Reasons why the deferred tax asset arises:

  • A deferred tax asset would arise when the depreciation method, as per tax laws, is straight line whereas you have used a double depreciation method in your books of accounts. As double depreciation method charges higher depreciation in initial years, the accounting income is lower than the taxable income resulting in a deferred tax asset.
  • When a higher depreciation rate for your books is used than the tax laws’, a higher depreciation is charged on the accounts whereas a lower depreciation is charged to the taxable income.
  • Accrued expenses such as rent payable may cause a deferred tax asset as well. Rent incurred is deducted on the income statement whereas on the tax statement, only rent paid is deducted; hence, causing a deferred tax asset.
  • When an advance income is received, it is included in the tax statement and not on the income statement. Hence, the accounting profit is lower and taxable profit is higher; there is a deductible temporary difference resulting in a deferred tax asset.
  • Provision for bad debt is a line item of income statement whereas it is not considered as expenditure under the tax laws and is added back. Hence the taxable income is higher than accounting income resulting in deferred tax asset.

Example:

ABC Company has bought machinery for $50,000. It depreciates its assets at the rate of 20% per annum whereas the tax laws allow depreciation at 10% per annum. It also has a net profit of $80,000 for the current year and a 30% tax rate.

Particulars $
Accounting Income 80,000
(+) Accounting depreciation 10,000
(-) Tax depreciation (5,000)
Taxable Income 85,000
 Tax rate  30%
Income Tax payable 25,500

Journal Entry:

Current Tax Expense ($80,000*30%)   $24,000

Deferred Tax Asset           $1,500

                                    Income Tax Payable ($85,000*30%)    $25,500

Deferred tax liability

Definition:

Deferred tax liability can be defined as an income tax liability to the IRS, for having tax payable less than what you actually incurred due to temporary differences between accounting income and taxable income.

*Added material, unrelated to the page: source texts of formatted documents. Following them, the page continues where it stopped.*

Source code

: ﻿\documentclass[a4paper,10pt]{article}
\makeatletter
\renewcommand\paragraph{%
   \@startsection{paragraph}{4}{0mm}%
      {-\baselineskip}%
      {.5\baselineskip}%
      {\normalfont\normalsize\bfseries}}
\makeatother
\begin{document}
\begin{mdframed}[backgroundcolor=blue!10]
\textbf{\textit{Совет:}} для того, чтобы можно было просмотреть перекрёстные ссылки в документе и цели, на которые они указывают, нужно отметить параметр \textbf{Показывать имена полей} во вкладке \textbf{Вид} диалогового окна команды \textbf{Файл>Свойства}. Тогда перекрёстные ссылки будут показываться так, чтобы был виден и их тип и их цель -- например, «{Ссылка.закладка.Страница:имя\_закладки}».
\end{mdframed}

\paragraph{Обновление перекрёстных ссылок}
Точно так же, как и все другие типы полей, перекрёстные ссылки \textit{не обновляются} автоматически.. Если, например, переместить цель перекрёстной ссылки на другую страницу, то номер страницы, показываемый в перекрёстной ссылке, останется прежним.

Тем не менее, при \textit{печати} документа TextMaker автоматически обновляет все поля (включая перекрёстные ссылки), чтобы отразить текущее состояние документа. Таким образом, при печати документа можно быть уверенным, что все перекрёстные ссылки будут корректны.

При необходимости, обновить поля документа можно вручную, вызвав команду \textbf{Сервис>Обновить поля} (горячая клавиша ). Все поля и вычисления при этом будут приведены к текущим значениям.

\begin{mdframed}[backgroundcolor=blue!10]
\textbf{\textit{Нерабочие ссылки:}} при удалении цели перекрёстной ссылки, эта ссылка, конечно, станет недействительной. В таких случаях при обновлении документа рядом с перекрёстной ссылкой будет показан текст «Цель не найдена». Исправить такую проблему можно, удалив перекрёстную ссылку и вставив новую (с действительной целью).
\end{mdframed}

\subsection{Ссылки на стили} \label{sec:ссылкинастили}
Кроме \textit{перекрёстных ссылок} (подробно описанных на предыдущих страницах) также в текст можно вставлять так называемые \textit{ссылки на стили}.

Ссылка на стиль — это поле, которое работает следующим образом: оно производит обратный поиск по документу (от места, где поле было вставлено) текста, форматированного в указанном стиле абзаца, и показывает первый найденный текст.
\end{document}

It is a line item booked under the liability section of the balance sheet of a company. 

In other words, deferred tax liability arises when you pay lesser tax to the government than you actually incurred and owed as per the accrual basis of accounting. 

Explanation:

The Financial Accounting Standards Boards (FASB) requires companies to make financial statements as per the generally accepted accounting principles (GAAP) and the International Financial Reporting Standards (IFRS).

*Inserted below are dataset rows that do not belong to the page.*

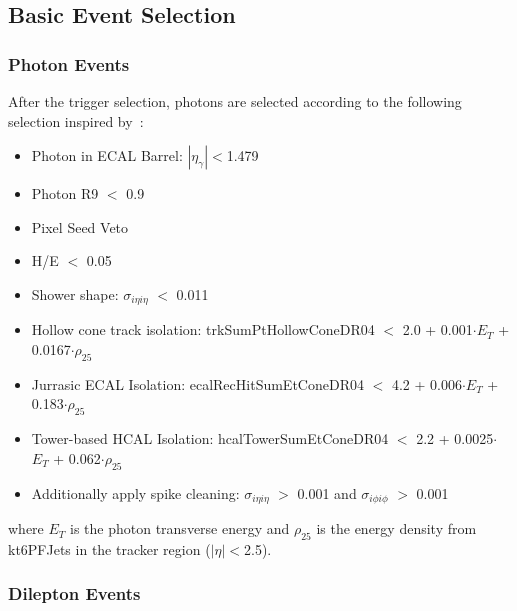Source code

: \clearpage

\subsection{Basic Event Selection}

\subsubsection{Photon Events}

After the trigger selection, photons are selected according to the following selection inspired by~\cite{ref:vgamma}:
\begin{itemize}
\item Photon in ECAL Barrel: $|\eta_\gamma|$$<$1.479
\item Photon R9 $<$ 0.9
\item Pixel Seed Veto
\item H/E $<$ 0.05
\item Shower shape: $\sigma_{i\eta i\eta}$ $<$ 0.011
\item Hollow cone track isolation: trkSumPtHollowConeDR04 $<$ 2.0 + 0.001$\cdot$$E_T$ + 0.0167$\cdot$$\rho_{25}$
\item Jurrasic ECAL Isolation: ecalRecHitSumEtConeDR04 $<$ 4.2 + 0.006$\cdot$$E_T$ + 0.183$\cdot$$\rho_{25}$
\item Tower-based HCAL Isolation: hcalTowerSumEtConeDR04 $<$ 2.2 + 0.0025$\cdot$$E_T$ + 0.062$\cdot$$\rho_{25}$
\item Additionally apply spike cleaning: $\sigma_{i\eta i\eta}$ $>$ 0.001 and $\sigma_{i\phi i\phi}$ $>$ 0.001
\end{itemize}
where $E_T$ is the photon transverse energy and $\rho_{25}$ is the energy density from kt6PFJets in the tracker region ($|\eta|$$<$2.5).

\subsubsection{Dilepton Events}

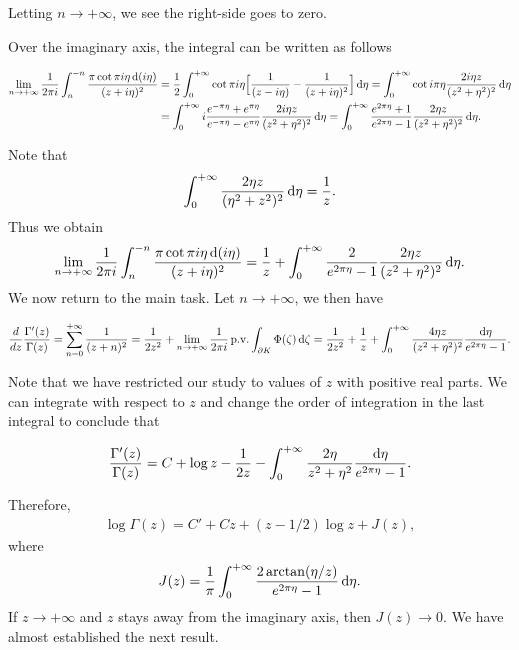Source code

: Letting $n\to+\infty$, we see the right-side goes to zero.\par
Over the imaginary axis, the integral can be written as follows
\begin{small}
\begin{align*}
\lim_{n\to+\infty}\frac{1}{2\pi i}\int_{n}^{-n}\frac{\pi\cot\pi i\eta\mathop{}\!\mathrm{d}(i\eta)}{(z+i\eta)^2}&=\frac{1}{2}\int_{0}^{+\infty}\cot\pi i\eta\Big[\frac{1}{(z-i\eta)}-\frac{1}{(z+i\eta)^2}\Big]\mathop{}\!\mathrm{d}\eta=\int_{0}^{+\infty}\cot i\pi\eta\frac{2i\eta z}{(z^2+\eta^2)^2}\mathop{}\!\mathrm{d}\eta\\
&=\int_{0}^{+\infty}i\frac{e^{-\pi\eta}+e^{\pi\eta}}{e^{-\pi\eta}-e^{\pi\eta}}\frac{2i\eta z}{(z^2+\eta^2)^2}\mathop{}\!\mathrm{d}\eta=\int_{0}^{+\infty}\frac{e^{2\pi\eta}+1}{e^{2\pi\eta}-1}\frac{2\eta z}{(z^2+\eta^2)^2}\mathop{}\!\mathrm{d}\eta.
\end{align*}
\end{small}
Note that
\[\int_{0}^{+\infty}\frac{2\eta z}{(\eta^2+z^2)^2}\mathop{}\!\mathrm{d}\eta=\frac{1}{z}.\]
Thus we obtain
\[\lim_{n\to+\infty}\frac{1}{2\pi i}\int_{n}^{-n}\frac{\pi\cot\pi i\eta\mathop{}\!\mathrm{d}(i\eta)}{(z+i\eta)^2}=\frac{1}{z}+\int_{0}^{+\infty}\frac{2}{e^{2\pi\eta}-1}\frac{2\eta z}{(z^2+\eta^2)^2}\mathop{}\!\mathrm{d}\eta.\]
We now return to the main task. Let $n\to+\infty$, we then have
\begin{small}
\begin{align*}
\frac{d}{dz}\frac{\Gamma'(z)}{\Gamma(z)}=\sum_{n=0}^{+\infty}\frac{1}{(z+n)^2}=\frac{1}{2z^2}+\lim_{n\to+\infty}\frac{1}{2\pi i}\,\mathrm{ p.v.}\int_{\partial K}\Phi(\zeta)\mathop{}\!\mathrm{d}\zeta=\frac{1}{2z^2}+\frac{1}{z}+\int_{0}^{+\infty}\frac{4\eta z}{(z^2+\eta^2)^2}\frac{\mathop{}\!\mathrm{d}\eta}{e^{2\pi\eta}-1}.
\end{align*}
\end{small}
Note that we have restricted our study to values of $z$ with positive real parts. We can integrate with respect to $z$ and change the order of integration in the last integral to conclude that
\begin{small}
\begin{align*}
\frac{\Gamma'(z)}{\Gamma(z)}=C+\log z-\frac{1}{2z}-\int_{0}^{+\infty}\frac{2\eta}{z^2+\eta^2}\frac{\mathop{}\!\mathrm{d}\eta}{e^{2\pi\eta}-1}.
\end{align*}
\end{small}
Therefore,
\begin{align}\label{log Gamma expression}
\log\Gamma(z)=C'+Cz+(z-1/2)\log z+J(z),
\end{align}
where
\[J(z)=\frac{1}{\pi}\int_{0}^{+\infty}\frac{2\arctan(\eta/z)}{e^{2\pi\eta}-1}\mathop{}\!\mathrm{d}\eta.\]
If $z\to+\infty$ and $z$ stays away from the imaginary axis, then $J(z)\to 0$. We have almost established the next result.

Hence, the net profit for the year, calculated on the income statement, is calculated and prepared as per the IFRS and GAAP.

On the other hand, the tax officials calculate the annual income on the cash basis of accounting. As per the income tax act, there are some expenses that are allowed to be deducted while others are not.

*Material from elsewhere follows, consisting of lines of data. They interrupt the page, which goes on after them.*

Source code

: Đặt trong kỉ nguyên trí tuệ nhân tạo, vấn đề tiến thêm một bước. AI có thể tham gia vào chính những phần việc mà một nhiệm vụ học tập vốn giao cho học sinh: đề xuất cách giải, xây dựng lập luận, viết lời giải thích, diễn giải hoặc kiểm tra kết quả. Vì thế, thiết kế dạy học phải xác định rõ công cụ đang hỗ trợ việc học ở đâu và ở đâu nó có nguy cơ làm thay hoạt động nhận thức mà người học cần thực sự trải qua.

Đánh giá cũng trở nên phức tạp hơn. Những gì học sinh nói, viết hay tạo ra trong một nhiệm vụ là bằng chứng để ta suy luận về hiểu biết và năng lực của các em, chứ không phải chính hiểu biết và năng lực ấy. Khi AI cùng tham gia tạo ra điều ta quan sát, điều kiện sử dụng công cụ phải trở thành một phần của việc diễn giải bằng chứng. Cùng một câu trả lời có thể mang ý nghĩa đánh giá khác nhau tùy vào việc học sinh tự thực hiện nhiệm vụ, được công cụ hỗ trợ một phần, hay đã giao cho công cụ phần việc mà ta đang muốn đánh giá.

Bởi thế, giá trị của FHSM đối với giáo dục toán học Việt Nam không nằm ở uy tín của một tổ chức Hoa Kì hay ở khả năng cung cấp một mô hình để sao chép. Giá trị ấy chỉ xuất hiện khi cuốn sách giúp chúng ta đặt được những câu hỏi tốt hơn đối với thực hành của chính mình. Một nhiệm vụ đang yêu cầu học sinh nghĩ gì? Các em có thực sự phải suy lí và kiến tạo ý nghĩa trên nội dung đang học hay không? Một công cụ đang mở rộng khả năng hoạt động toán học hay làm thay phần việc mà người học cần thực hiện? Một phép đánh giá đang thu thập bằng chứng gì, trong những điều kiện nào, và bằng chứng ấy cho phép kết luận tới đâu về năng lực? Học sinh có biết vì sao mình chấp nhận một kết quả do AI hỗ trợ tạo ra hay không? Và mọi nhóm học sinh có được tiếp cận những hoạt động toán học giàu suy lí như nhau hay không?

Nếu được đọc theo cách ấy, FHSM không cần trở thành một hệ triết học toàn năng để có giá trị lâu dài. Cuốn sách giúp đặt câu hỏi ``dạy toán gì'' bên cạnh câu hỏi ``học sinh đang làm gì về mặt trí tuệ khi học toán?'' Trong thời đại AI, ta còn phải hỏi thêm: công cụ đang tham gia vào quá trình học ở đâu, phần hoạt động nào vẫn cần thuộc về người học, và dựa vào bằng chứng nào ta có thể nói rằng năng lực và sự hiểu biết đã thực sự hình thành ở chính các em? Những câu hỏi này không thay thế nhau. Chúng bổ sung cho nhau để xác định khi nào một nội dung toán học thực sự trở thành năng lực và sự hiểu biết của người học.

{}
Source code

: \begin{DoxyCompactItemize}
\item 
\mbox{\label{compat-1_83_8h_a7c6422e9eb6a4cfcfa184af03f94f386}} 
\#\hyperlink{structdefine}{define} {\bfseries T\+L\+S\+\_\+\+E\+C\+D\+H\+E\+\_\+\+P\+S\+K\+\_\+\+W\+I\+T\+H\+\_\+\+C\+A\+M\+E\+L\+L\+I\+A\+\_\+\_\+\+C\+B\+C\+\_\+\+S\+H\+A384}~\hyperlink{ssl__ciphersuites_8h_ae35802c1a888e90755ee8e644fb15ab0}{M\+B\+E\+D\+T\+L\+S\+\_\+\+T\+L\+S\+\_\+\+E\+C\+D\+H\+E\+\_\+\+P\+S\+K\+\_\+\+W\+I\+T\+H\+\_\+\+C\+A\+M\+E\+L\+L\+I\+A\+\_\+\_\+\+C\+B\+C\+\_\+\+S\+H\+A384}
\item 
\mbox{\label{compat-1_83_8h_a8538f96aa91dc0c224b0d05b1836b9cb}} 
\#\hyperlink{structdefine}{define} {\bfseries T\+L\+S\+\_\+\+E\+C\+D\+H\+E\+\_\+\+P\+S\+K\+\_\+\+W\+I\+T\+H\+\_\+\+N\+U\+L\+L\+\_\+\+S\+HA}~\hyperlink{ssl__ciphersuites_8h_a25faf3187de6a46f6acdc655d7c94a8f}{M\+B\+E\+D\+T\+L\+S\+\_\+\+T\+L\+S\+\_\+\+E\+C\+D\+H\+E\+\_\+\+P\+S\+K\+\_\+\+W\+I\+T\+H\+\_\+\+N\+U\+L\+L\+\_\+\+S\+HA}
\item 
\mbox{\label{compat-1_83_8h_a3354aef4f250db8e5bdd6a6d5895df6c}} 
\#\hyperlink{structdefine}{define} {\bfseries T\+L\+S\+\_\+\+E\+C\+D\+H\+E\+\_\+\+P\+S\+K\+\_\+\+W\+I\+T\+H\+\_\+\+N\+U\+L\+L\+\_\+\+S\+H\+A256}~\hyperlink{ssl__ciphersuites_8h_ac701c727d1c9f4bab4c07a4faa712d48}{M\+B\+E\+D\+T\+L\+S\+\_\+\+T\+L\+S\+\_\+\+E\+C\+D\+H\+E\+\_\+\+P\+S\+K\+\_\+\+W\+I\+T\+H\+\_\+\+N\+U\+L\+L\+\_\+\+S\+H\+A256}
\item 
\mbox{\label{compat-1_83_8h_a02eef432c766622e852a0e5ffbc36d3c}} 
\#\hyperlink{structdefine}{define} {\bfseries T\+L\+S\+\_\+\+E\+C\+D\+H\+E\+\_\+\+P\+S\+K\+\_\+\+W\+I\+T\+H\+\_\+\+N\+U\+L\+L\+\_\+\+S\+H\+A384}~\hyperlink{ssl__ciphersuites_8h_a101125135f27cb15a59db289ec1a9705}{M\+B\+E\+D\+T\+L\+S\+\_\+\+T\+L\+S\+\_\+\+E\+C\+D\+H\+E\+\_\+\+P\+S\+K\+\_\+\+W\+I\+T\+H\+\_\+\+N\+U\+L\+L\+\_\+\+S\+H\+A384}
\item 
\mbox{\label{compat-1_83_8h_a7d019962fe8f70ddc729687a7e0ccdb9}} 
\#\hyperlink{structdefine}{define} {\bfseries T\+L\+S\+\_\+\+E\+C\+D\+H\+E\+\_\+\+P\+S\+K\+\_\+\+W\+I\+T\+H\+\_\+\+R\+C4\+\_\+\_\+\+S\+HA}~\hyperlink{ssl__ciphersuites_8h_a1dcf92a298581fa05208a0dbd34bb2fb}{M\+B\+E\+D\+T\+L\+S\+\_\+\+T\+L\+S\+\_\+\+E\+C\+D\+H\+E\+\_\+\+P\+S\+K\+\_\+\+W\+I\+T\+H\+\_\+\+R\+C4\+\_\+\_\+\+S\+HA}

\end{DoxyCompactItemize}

These restrictions generate a difference between the accounting income and the taxable income, resulting in deferred taxes. 

  • When the accounting income is more than taxable income, resulting in a temporary taxable difference, the tax payable amounts to be less than the tax incurred as per the accrual basis of accounting.
  • When the accounting income is less than the taxable income, resulting in a temporary deductible difference, the tax payable amounts to be more than the tax incurred as per the accrual basis of accounting.

In case of a temporary deductible difference, deferred tax asset arises, whereas in case of a temporary taxable difference, deferred tax liability arises. 

Income tax payable is calculated as follows:

Particulars $
Accounting income xxx
(+/-) Temporary differences xx/(xx)
(+/-) Permanent differences xx/(xx)
Taxable Income xxx
 Tax rate X %
Income tax payable xx

Current tax expense = Accounting profit Tax rate

Deferred Tax Liability = Current tax expense – Income tax payable (when accounting income is higher than taxable income)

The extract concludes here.